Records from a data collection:
^^^^^^^^

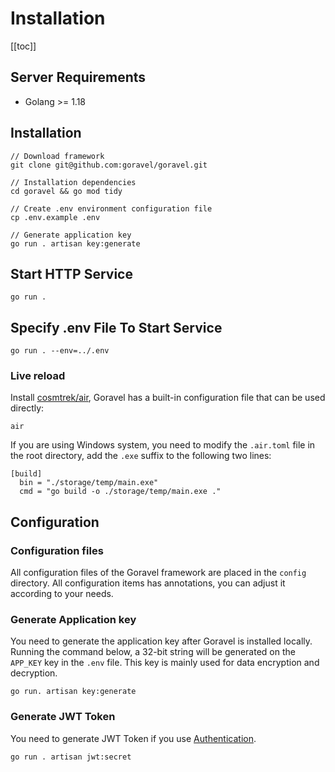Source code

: # Installation

[[toc]]

## Server Requirements

- Golang >= 1.18

## Installation

```shell
// Download framework
git clone git@github.com:goravel/goravel.git

// Installation dependencies
cd goravel && go mod tidy

// Create .env environment configuration file
cp .env.example .env

// Generate application key
go run . artisan key:generate
```

## Start HTTP Service

```
go run .
```

## Specify .env File To Start Service

```
go run . --env=../.env
```

### Live reload

Install [cosmtrek/air](https://github.com/cosmtrek/air), Goravel has a built-in configuration file that can be used directly:

```
air
```

If you are using Windows system, you need to modify the `.air.toml` file in the root directory, add the `.exe` suffix to the following two lines:

```
[build]
  bin = "./storage/temp/main.exe"
  cmd = "go build -o ./storage/temp/main.exe ."
```

## Configuration

### Configuration files

All configuration files of the Goravel framework are placed in the `config` directory. All configuration items has annotations, you can adjust it according to your needs.

### Generate Application key

You need to generate the application key after Goravel is installed locally. Running the command below, a 32-bit string will be generated on the `APP_KEY` key in the `.env` file. This key is mainly used for data encryption and decryption.

```
go run. artisan key:generate
```

### Generate JWT Token

You need to generate JWT Token if you use [Authentication](../security/authentication.md).

```
go run . artisan jwt:secret
```

<CommentService/>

^^^^^^^^

◆ **Work instructions**
The output is the lines from the start of the data above through the line containing "### Live reload", unchanged, with any picture left out.

◆ **Answer for the task**
Source code

: # Installation

[[toc]]

## Server Requirements

- Golang >= 1.18

## Installation

```shell
// Download framework
git clone git@github.com:goravel/goravel.git

// Installation dependencies
cd goravel && go mod tidy

// Create .env environment configuration file
cp .env.example .env

// Generate application key
go run . artisan key:generate
```

## Start HTTP Service

```
go run .
```

## Specify .env File To Start Service

```
go run . --env=../.env
```

### Live reload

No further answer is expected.